→ **Task brief**: Please transcribe exactly the lines from the first line of the records below through the line containing "bloat transaction size.", including both, and omit all pictures.

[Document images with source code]
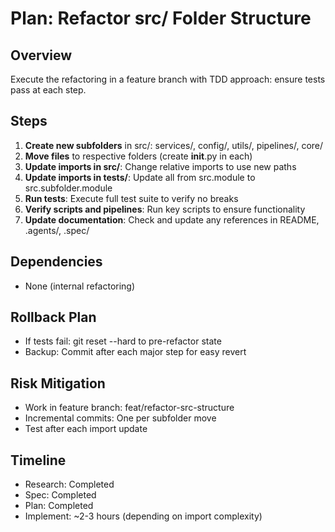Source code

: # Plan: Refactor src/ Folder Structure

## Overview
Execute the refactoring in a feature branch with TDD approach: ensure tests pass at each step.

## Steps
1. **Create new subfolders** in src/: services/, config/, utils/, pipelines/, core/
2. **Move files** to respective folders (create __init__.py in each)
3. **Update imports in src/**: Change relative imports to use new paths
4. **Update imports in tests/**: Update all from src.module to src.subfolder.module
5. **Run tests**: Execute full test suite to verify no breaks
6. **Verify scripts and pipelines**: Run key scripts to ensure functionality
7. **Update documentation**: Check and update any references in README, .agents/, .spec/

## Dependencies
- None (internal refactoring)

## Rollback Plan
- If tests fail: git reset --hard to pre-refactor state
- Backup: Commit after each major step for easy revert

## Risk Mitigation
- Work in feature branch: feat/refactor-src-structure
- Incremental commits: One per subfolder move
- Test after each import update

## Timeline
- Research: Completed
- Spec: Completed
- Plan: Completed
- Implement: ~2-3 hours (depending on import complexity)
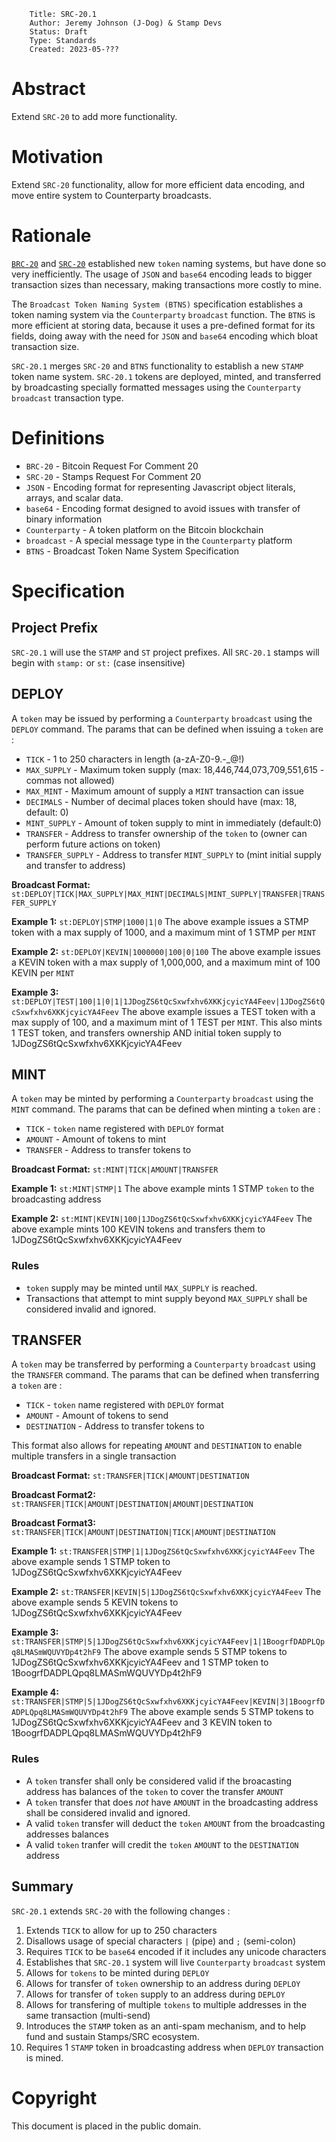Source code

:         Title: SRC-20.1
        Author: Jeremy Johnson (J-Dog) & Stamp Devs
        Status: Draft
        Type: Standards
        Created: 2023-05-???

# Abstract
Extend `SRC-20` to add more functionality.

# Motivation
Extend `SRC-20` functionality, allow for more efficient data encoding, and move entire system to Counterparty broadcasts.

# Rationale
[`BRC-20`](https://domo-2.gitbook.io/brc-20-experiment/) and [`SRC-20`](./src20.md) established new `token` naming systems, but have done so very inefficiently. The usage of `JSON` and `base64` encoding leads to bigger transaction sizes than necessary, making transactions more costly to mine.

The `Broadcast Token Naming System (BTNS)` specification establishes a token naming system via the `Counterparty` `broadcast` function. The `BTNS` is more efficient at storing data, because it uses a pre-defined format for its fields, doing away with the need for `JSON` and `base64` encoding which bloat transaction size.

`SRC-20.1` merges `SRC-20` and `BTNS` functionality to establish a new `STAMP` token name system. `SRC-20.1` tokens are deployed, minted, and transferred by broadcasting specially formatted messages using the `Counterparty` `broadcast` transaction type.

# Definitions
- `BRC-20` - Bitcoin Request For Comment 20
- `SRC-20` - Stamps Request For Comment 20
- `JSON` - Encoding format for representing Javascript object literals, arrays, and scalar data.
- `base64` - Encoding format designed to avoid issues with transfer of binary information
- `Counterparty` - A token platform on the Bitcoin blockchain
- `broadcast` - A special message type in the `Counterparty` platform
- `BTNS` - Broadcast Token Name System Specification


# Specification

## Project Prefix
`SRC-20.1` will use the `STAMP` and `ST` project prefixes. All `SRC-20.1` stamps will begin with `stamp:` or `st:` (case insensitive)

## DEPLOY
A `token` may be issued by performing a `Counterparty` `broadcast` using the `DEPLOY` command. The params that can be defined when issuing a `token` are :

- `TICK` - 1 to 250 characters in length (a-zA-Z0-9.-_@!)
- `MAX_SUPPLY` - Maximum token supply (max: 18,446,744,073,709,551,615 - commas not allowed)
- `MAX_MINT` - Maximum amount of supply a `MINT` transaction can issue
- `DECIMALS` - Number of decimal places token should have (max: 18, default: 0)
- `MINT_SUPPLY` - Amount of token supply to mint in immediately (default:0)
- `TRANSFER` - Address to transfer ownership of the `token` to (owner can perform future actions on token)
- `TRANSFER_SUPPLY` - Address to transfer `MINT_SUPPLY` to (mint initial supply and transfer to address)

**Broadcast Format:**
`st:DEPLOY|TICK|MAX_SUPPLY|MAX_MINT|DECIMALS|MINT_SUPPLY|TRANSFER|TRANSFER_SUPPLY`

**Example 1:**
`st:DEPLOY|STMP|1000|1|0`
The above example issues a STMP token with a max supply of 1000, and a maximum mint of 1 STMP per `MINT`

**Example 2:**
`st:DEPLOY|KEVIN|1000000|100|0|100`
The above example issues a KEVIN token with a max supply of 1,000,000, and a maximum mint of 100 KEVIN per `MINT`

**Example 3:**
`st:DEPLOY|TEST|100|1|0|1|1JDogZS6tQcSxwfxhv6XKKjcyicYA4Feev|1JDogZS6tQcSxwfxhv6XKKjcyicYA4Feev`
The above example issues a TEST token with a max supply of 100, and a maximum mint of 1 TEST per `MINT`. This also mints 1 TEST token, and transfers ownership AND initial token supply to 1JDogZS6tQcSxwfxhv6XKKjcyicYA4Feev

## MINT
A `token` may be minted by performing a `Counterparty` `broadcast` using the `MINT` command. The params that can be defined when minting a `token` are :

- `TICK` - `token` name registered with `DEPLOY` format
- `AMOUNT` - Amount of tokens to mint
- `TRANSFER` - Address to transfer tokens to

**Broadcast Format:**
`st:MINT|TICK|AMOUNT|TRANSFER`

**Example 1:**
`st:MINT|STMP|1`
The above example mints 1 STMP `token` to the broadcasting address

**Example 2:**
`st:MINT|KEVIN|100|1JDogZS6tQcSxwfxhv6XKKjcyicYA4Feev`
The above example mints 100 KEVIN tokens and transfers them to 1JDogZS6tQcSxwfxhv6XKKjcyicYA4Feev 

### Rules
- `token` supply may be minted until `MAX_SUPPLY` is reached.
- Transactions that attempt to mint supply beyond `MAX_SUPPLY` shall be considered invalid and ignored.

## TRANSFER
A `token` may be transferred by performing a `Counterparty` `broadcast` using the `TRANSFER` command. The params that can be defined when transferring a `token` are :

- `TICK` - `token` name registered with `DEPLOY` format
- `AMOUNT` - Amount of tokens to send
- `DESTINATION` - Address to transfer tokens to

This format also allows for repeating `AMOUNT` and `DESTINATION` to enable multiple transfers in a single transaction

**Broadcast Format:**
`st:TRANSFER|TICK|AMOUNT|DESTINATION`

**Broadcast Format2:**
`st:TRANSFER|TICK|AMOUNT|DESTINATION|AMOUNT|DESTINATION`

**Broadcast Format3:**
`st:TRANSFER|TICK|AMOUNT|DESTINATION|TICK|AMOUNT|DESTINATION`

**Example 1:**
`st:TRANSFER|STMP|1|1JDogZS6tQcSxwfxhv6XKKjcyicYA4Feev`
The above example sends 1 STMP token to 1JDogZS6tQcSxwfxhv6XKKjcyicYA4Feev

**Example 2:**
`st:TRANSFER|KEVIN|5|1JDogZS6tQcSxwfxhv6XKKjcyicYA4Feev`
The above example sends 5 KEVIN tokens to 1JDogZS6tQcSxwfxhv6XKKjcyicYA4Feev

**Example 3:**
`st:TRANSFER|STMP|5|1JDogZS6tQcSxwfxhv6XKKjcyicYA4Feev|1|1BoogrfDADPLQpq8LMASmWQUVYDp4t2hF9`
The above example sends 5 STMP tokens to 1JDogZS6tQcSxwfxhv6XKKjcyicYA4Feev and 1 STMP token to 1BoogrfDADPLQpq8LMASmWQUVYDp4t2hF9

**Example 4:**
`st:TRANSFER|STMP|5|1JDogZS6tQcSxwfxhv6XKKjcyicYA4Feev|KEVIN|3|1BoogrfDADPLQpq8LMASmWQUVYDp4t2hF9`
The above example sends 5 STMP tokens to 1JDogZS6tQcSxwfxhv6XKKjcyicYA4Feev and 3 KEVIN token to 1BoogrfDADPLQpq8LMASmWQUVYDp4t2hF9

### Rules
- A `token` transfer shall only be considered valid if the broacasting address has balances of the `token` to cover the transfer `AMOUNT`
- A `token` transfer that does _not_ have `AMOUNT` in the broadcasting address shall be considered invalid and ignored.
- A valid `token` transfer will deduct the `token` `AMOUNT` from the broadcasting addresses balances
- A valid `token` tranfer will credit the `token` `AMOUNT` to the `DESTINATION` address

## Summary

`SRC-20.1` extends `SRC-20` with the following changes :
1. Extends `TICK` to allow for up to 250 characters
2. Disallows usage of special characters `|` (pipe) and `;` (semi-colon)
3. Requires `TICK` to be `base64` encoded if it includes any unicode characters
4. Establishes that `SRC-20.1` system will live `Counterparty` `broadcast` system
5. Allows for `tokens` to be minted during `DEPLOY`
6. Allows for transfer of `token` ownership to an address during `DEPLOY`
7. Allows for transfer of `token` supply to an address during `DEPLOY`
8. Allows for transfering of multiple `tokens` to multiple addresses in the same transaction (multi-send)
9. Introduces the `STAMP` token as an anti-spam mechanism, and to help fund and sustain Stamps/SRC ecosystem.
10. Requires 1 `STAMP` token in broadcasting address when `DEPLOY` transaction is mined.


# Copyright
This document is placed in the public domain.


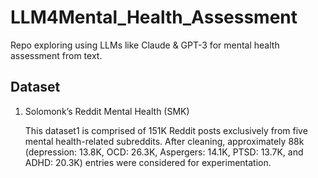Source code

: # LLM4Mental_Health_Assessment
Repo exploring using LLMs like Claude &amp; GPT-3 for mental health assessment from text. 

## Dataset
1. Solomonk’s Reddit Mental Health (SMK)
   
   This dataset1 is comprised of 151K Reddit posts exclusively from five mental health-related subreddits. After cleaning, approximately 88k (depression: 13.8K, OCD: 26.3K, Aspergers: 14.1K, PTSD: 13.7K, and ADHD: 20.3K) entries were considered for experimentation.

→ **Response to this exercise**:
Source code

: # Plan: Refactor src/ Folder Structure

## Overview
Execute the refactoring in a feature branch with TDD approach: ensure tests pass at each step.

## Steps
1. **Create new subfolders** in src/: services/, config/, utils/, pipelines/, core/
2. **Move files** to respective folders (create __init__.py in each)
3. **Update imports in src/**: Change relative imports to use new paths
4. **Update imports in tests/**: Update all from src.module to src.subfolder.module
5. **Run tests**: Execute full test suite to verify no breaks
6. **Verify scripts and pipelines**: Run key scripts to ensure functionality
7. **Update documentation**: Check and update any references in README, .agents/, .spec/

## Dependencies
- None (internal refactoring)

## Rollback Plan
- If tests fail: git reset --hard to pre-refactor state
- Backup: Commit after each major step for easy revert

## Risk Mitigation
- Work in feature branch: feat/refactor-src-structure
- Incremental commits: One per subfolder move
- Test after each import update

## Timeline
- Research: Completed
- Spec: Completed
- Plan: Completed
- Implement: ~2-3 hours (depending on import complexity)
Source code

:         Title: SRC-20.1
        Author: Jeremy Johnson (J-Dog) & Stamp Devs
        Status: Draft
        Type: Standards
        Created: 2023-05-???

# Abstract
Extend `SRC-20` to add more functionality.

# Motivation
Extend `SRC-20` functionality, allow for more efficient data encoding, and move entire system to Counterparty broadcasts.

# Rationale
[`BRC-20`](https://domo-2.gitbook.io/brc-20-experiment/) and [`SRC-20`](./src20.md) established new `token` naming systems, but have done so very inefficiently. The usage of `JSON` and `base64` encoding leads to bigger transaction sizes than necessary, making transactions more costly to mine.

The `Broadcast Token Naming System (BTNS)` specification establishes a token naming system via the `Counterparty` `broadcast` function. The `BTNS` is more efficient at storing data, because it uses a pre-defined format for its fields, doing away with the need for `JSON` and `base64` encoding which bloat transaction size.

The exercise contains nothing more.